L'UE dévoile le code de pratique de l'IA pour aider les entreprises à se conformer aux règles du bloc
L'Union européenne a publié jeudi un code de pratique sur l'intelligence artificielle à usage général pour aider des milliers d'entreprises dans le bloc de 27 pays en utilisant la technologie se conforme au livre de règles de l'IA du bloc.
Le code de l'UE est volontaire et complète la loi sur l'IA de l'UE, un ensemble complet de réglementations qui a été approuvée l'année dernière et entre en vigueur en phases.

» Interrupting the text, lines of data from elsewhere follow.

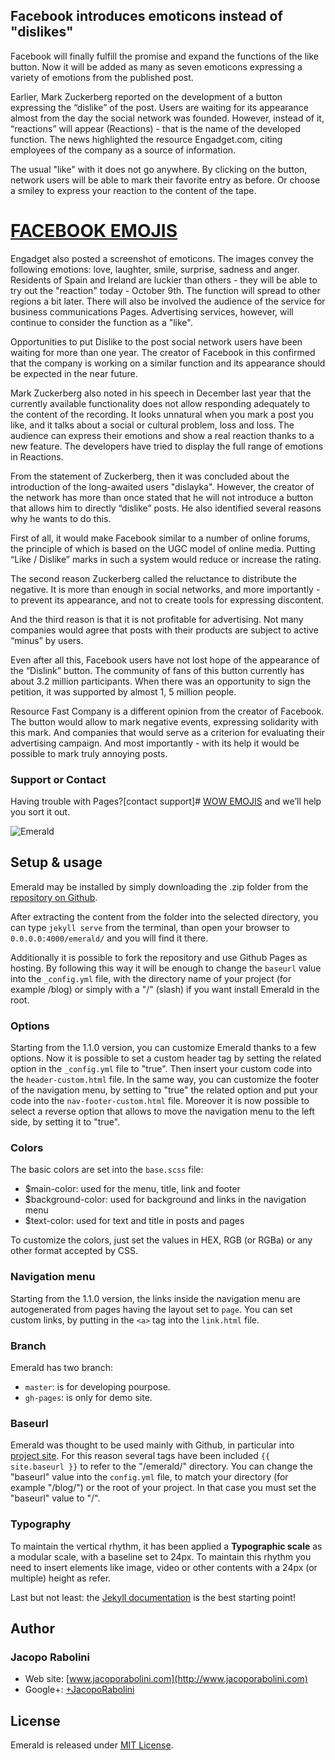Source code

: ## Facebook introduces emoticons instead of "dislikes"

Facebook will finally fulfill the promise and expand the functions of the like button. Now it will be added as many as seven emoticons expressing a variety of emotions from the published post.

 Earlier, Mark Zuckerberg reported on the development of a button expressing the “dislike” of the post. Users are waiting for its appearance almost from the day the social network was founded. However, instead of it, “reactions” will appear (Reactions) - that is the name of the developed function. The news highlighted the resource Engadget.com, citing employees of the company as a source of information.

The usual "like" with it does not go anywhere. By clicking on the button, network users will be able to mark their favorite entry as before. Or choose a smiley to express your reaction to the content of the tape.

# [FACEBOOK EMOJIS](https://wowemojis.com/facebook-emojis//) 

Engadget also posted a screenshot of emoticons. The images convey the following emotions: love, laughter, smile, surprise, sadness and anger. Residents of Spain and Ireland are luckier than others - they will be able to try out the "reaction" today - October 9th. The function will spread to other regions a bit later. There will also be involved the audience of the service for business communications Pages. Advertising services, however, will continue to consider the function as a "like".

Opportunities to put Dislike to the post social network users have been waiting for more than one year. The creator of Facebook in this confirmed that the company is working on a similar function and its appearance should be expected in the near future.

Mark Zuckerberg also noted in his speech in December last year that the currently available functionality does not allow responding adequately to the content of the recording. It looks unnatural when you mark a post you like, and it talks about a social or cultural problem, loss and loss. The audience can express their emotions and show a real reaction thanks to a new feature. The developers have tried to display the full range of emotions in Reactions.

From the statement of Zuckerberg, then it was concluded about the introduction of the long-awaited users "dislayka". However, the creator of the network has more than once stated that he will not introduce a button that allows him to directly “dislike” posts. He also identified several reasons why he wants to do this.

First of all, it would make Facebook similar to a number of online forums, the principle of which is based on the UGC model of online media. Putting “Like / Dislike” marks in such a system would reduce or increase the rating.

The second reason Zuckerberg called the reluctance to distribute the negative. It is more than enough in social networks, and more importantly - to prevent its appearance, and not to create tools for expressing discontent.

And the third reason is that it is not profitable for advertising. Not many companies would agree that posts with their products are subject to active “minus” by users.

Even after all this, Facebook users have not lost hope of the appearance of the “Dislink” button. The community of fans of this button currently has about 3.2 million participants. When there was an opportunity to sign the petition, it was supported by almost 1, 5 million people.

Resource Fast Company is a different opinion from the creator of Facebook. The button would allow to mark negative events, expressing solidarity with this mark. And companies that would serve as a criterion for evaluating their advertising campaign. And most importantly - with its help it would be possible to mark truly annoying posts.


### Support or Contact

Having trouble with Pages?[contact support]# [WOW EMOJIS](https://wowemojis.com//) and we’ll help you sort it out.


![Emerald](/img/Emerald01.png "Emerald")

## Setup & usage
Emerald may be installed by simply downloading the .zip folder from the [repository on Github](https://github.com/KingFelix/emerald/archive/master.zip).

After extracting the content from the folder into the selected directory, you can type ``jekyll serve`` from the terminal, than open your browser to ``0.0.0.0:4000/emerald/`` and you will find it there.

Additionally it is possible to fork the repository and use Github Pages as hosting. By following this way it will be enough to change the ``baseurl`` value into the ``_config.yml`` file, with the directory name of your project (for example /blog) or simply with a "/" (slash) if you want install Emerald in the root.

### Options
Starting from the 1.1.0 version, you can customize Emerald thanks to a few options. Now it is possible to set a custom header tag by setting the related option in the ``_config.yml`` file to "true". Then insert your custom code into the ``header-custom.html`` file.
In the same way, you can customize the footer of the navigation menu, by setting to "true" the related option and put your code into the ``nav-footer-custom.html`` file.
Moreover it is now possible to select a reverse option that allows to move the navigation menu to the left side, by setting it to "true".

### Colors
The basic colors are set into the ``base.scss`` file:
- $main-color: used for the menu, title, link and footer
- $background-color: used for background and links in the navigation menu
- $text-color: used for text and title in posts and pages 

To customize the colors, just set the values in HEX, RGB (or RGBa) or any other format accepted by CSS.

### Navigation menu
Starting from the 1.1.0 version, the links inside the navigation menu are autogenerated from pages having the layout set to ``page``.
You can set custom links, by putting in the ``<a>`` tag into the ``link.html`` file.

### Branch
Emerald has two branch: 
- ``master``: is for developing pourpose.
- ``gh-pages``: is only for demo site.  

### Baseurl
Emerald was thought to be used mainly with Github, in particular into [project site](https://pages.github.com/). For this reason several tags have been included ``{{ site.baseurl }}`` to refer to the "/emerald/" directory.
You can change the "baseurl" value into the ``config.yml`` file, to match your directory (for example "/blog/") or the root of your project. In that case you must set the "baseurl" value to "/".

### Typography
To maintain the vertical rhythm, it has been applied a **Typographic scale** as a modular scale, with a baseline set to 24px. To maintain this rhythm you need to insert elements like image, video or other contents with a 24px (or multiple) height as refer.

Last but not least: the [Jekyll documentation](http://jekyllrb.com) is the best starting point! 

## Author

### Jacopo Rabolini

- Web site: [www.jacoporabolini.com](http://www.jacoporabolini.com)
- Google+: [+JacopoRabolini](https://plus.google.com/u/0/+JacopoRabolini/posts)

## License
Emerald is released under [MIT License](license.md).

Le code se concentre sur trois domaines: les exigences de transparence pour les fournisseurs de modèles d'IA qui cherchent à les intégrer dans leurs produits; protections des droits d'auteur; et la sécurité des systèmes d'IA les plus avancés
Les règles de l'intelligence artificielle de la loi sur l'IA de l'IA devraient prendre la force le 2 août. Le bureau de l'IA du bloc, en vertu de sa commission exécutive, ne commencera pas à les appliquer pendant au moins un an.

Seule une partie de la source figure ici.